Whether it is to avoid HIPAA trouble for themselves or their clients, business associates should note the following takeaways from the CHCS settlement:

  • This settlement case focused on the absence of risk analysis and risk management. Once again, OCR is sounding the alarm for the need for periodic risk analysis. From the press release’s description and the corrective action plan requirements, OCR likely could have alleged other categories of violations, but chose to focus on the risk analysis. Although financial institutions tend to have appropriate security measures in place, a HIPAA risk analysis may require special attention.
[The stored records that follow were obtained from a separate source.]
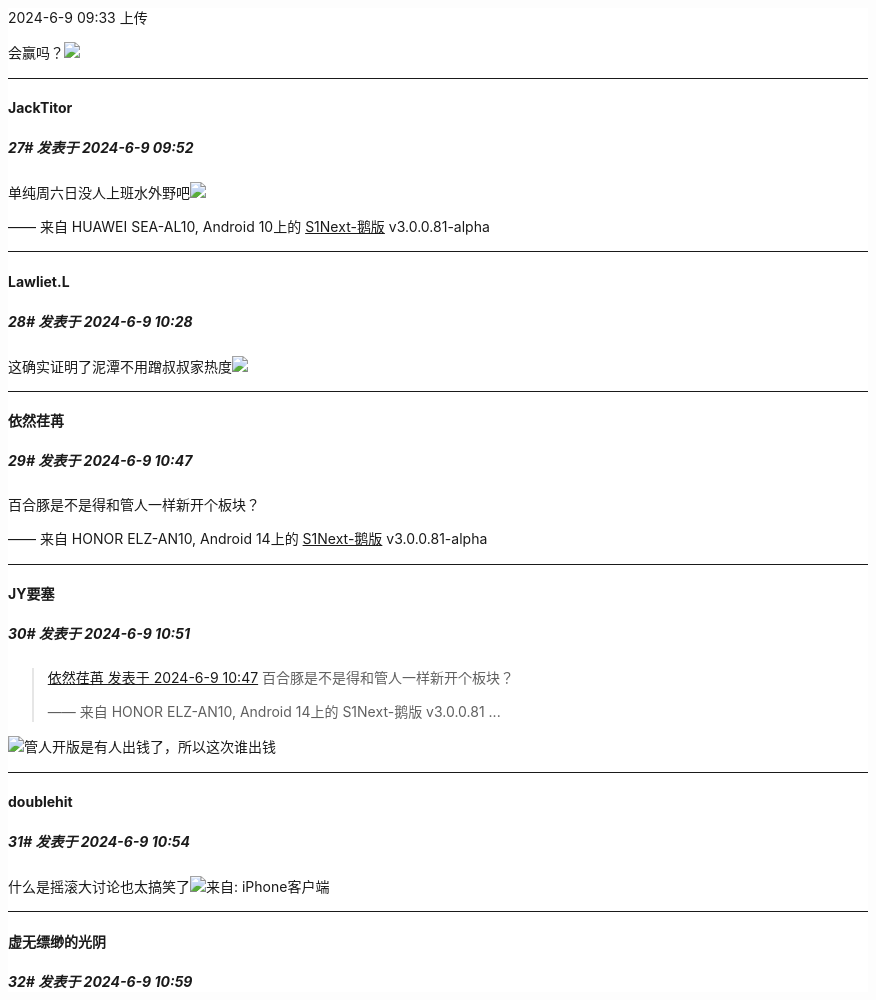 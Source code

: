 2024-6-9 09:33 上传

会赢吗？<img src="https://static.saraba1st.com/image/smiley/face2017/018.png" referrerpolicy="no-referrer">

*****

####  JackTitor  
##### 27#       发表于 2024-6-9 09:52

单纯周六日没人上班水外野吧<img src="https://static.saraba1st.com/image/smiley/face2017/037.png" referrerpolicy="no-referrer">

—— 来自 HUAWEI SEA-AL10, Android 10上的 [S1Next-鹅版](https://github.com/ykrank/S1-Next/releases) v3.0.0.81-alpha

*****

####  Lawliet.L  
##### 28#       发表于 2024-6-9 10:28

这确实证明了泥潭不用蹭叔叔家热度<img src="https://static.saraba1st.com/image/smiley/face2017/034.png" referrerpolicy="no-referrer">

*****

####  依然荏苒  
##### 29#       发表于 2024-6-9 10:47

百合豚是不是得和管人一样新开个板块？

—— 来自 HONOR ELZ-AN10, Android 14上的 [S1Next-鹅版](https://github.com/ykrank/S1-Next/releases) v3.0.0.81-alpha

*****

####  JY要塞  
##### 30#       发表于 2024-6-9 10:51

<blockquote><a href="httphttps://bbs.saraba1st.com/2b/forum.php?mod=redirect&amp;goto=findpost&amp;pid=65164708&amp;ptid=2186791" target="_blank">依然荏苒 发表于 2024-6-9 10:47</a>
百合豚是不是得和管人一样新开个板块？

—— 来自 HONOR ELZ-AN10, Android 14上的 S1Next-鹅版 v3.0.0.81 ...</blockquote>
<img src="https://static.saraba1st.com/image/smiley/face2017/037.png" referrerpolicy="no-referrer">管人开版是有人出钱了，所以这次谁出钱

*****

####  doublehit  
##### 31#       发表于 2024-6-9 10:54

什么是摇滚大讨论也太搞笑了<img src="https://static.saraba1st.com/image/smiley/face2017/067.png" referrerpolicy="no-referrer">来自: iPhone客户端

*****

####  虚无缥缈的光阴  
##### 32#       发表于 2024-6-9 10:59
  • Verifying HIPAA compliance now will help business associates put their best foot forward should they become subject to an audit or a HIPAA investigation. As part of this verification, financial institutions acting as business associates should review whether they have an up-to-date HIPAA compliance program in place and fine-tune existing policies and procedures based on experience. A business associate’s HIPAA compliance plan should cover at least the following requirements:
  • Limit uses and disclosures of protected health information, and address minimum necessary obligations;
  • Perform and document risk analysis and risk management processes—and revisit these regularly, particularly in response to changes in the organization, and/or its services and operations, or in light of new security threats;
  • Implement reasonable and appropriate administrative, physical, and technical safeguards for protected health information (PHI) in any form or format;
  • Don’t forget about portable media and devices—theft and loss of portable devices, such as cell phones and laptops, have triggered a large percentage of HIPAA settlements, including this one;
  • Formalize privacy and security efforts through policies and procedures;
  • Appoint a security officer (and perhaps a privacy officer);
  • Verify compliance with existing business associate agreements – failure to comply may result in increased liability beyond breach of contract; and
  • Train workforce members and promote ongoing security awareness.
  • Follow-up after a breach. A financial institution that suffers a breach involving unsecured PHI must investigate the breach, take corrective action, notify its covered entity customer, and document the event as required under HIPAA (and as required by applicable state law). Usually, the customer will notify affected individuals and OCR. OCR regularly investigates breaches and could follow-up with the business associate.